- [Supplied material]
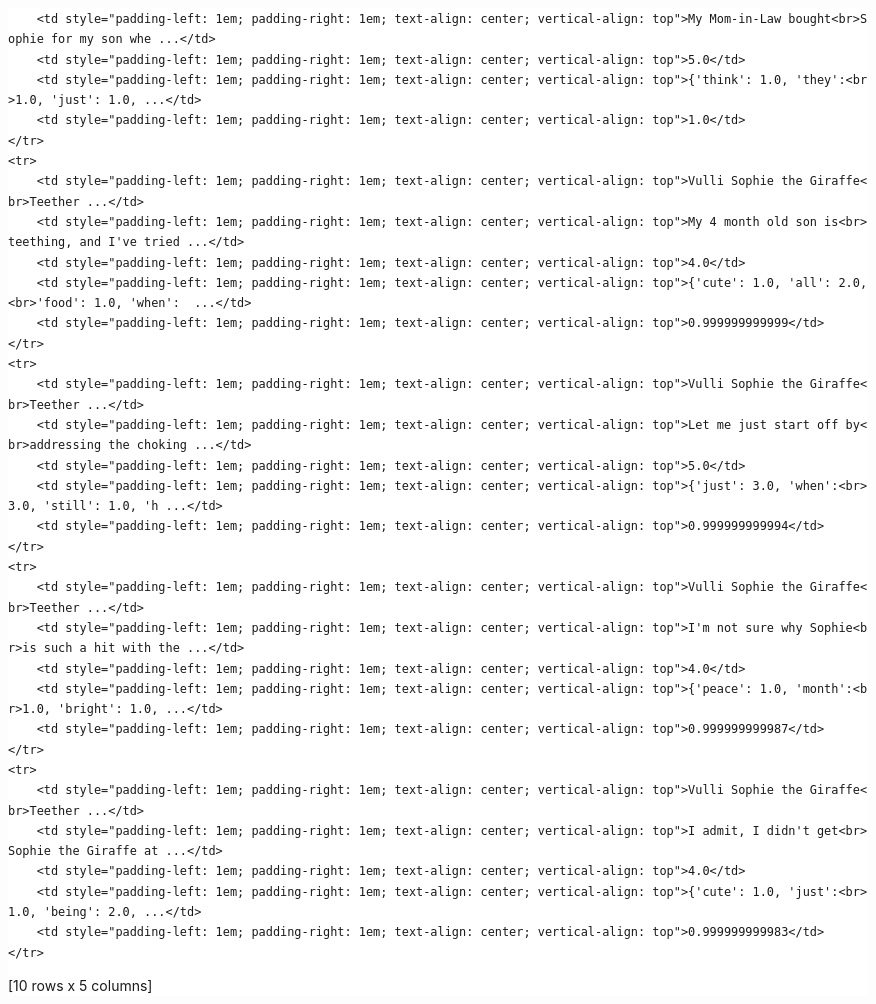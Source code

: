         <td style="padding-left: 1em; padding-right: 1em; text-align: center; vertical-align: top">My Mom-in-Law bought<br>Sophie for my son whe ...</td>
        <td style="padding-left: 1em; padding-right: 1em; text-align: center; vertical-align: top">5.0</td>
        <td style="padding-left: 1em; padding-right: 1em; text-align: center; vertical-align: top">{'think': 1.0, 'they':<br>1.0, 'just': 1.0, ...</td>
        <td style="padding-left: 1em; padding-right: 1em; text-align: center; vertical-align: top">1.0</td>
    </tr>
    <tr>
        <td style="padding-left: 1em; padding-right: 1em; text-align: center; vertical-align: top">Vulli Sophie the Giraffe<br>Teether ...</td>
        <td style="padding-left: 1em; padding-right: 1em; text-align: center; vertical-align: top">My 4 month old son is<br>teething, and I've tried ...</td>
        <td style="padding-left: 1em; padding-right: 1em; text-align: center; vertical-align: top">4.0</td>
        <td style="padding-left: 1em; padding-right: 1em; text-align: center; vertical-align: top">{'cute': 1.0, 'all': 2.0,<br>'food': 1.0, 'when':  ...</td>
        <td style="padding-left: 1em; padding-right: 1em; text-align: center; vertical-align: top">0.999999999999</td>
    </tr>
    <tr>
        <td style="padding-left: 1em; padding-right: 1em; text-align: center; vertical-align: top">Vulli Sophie the Giraffe<br>Teether ...</td>
        <td style="padding-left: 1em; padding-right: 1em; text-align: center; vertical-align: top">Let me just start off by<br>addressing the choking ...</td>
        <td style="padding-left: 1em; padding-right: 1em; text-align: center; vertical-align: top">5.0</td>
        <td style="padding-left: 1em; padding-right: 1em; text-align: center; vertical-align: top">{'just': 3.0, 'when':<br>3.0, 'still': 1.0, 'h ...</td>
        <td style="padding-left: 1em; padding-right: 1em; text-align: center; vertical-align: top">0.999999999994</td>
    </tr>
    <tr>
        <td style="padding-left: 1em; padding-right: 1em; text-align: center; vertical-align: top">Vulli Sophie the Giraffe<br>Teether ...</td>
        <td style="padding-left: 1em; padding-right: 1em; text-align: center; vertical-align: top">I'm not sure why Sophie<br>is such a hit with the ...</td>
        <td style="padding-left: 1em; padding-right: 1em; text-align: center; vertical-align: top">4.0</td>
        <td style="padding-left: 1em; padding-right: 1em; text-align: center; vertical-align: top">{'peace': 1.0, 'month':<br>1.0, 'bright': 1.0, ...</td>
        <td style="padding-left: 1em; padding-right: 1em; text-align: center; vertical-align: top">0.999999999987</td>
    </tr>
    <tr>
        <td style="padding-left: 1em; padding-right: 1em; text-align: center; vertical-align: top">Vulli Sophie the Giraffe<br>Teether ...</td>
        <td style="padding-left: 1em; padding-right: 1em; text-align: center; vertical-align: top">I admit, I didn't get<br>Sophie the Giraffe at ...</td>
        <td style="padding-left: 1em; padding-right: 1em; text-align: center; vertical-align: top">4.0</td>
        <td style="padding-left: 1em; padding-right: 1em; text-align: center; vertical-align: top">{'cute': 1.0, 'just':<br>1.0, 'being': 2.0, ...</td>
        <td style="padding-left: 1em; padding-right: 1em; text-align: center; vertical-align: top">0.999999999983</td>
    </tr>
</table>
[10 rows x 5 columns]<br/>
</div>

- [Assignment] A single number is the whole answer here: how many lines of the material include "month" as a word or string?

- [Your response] 2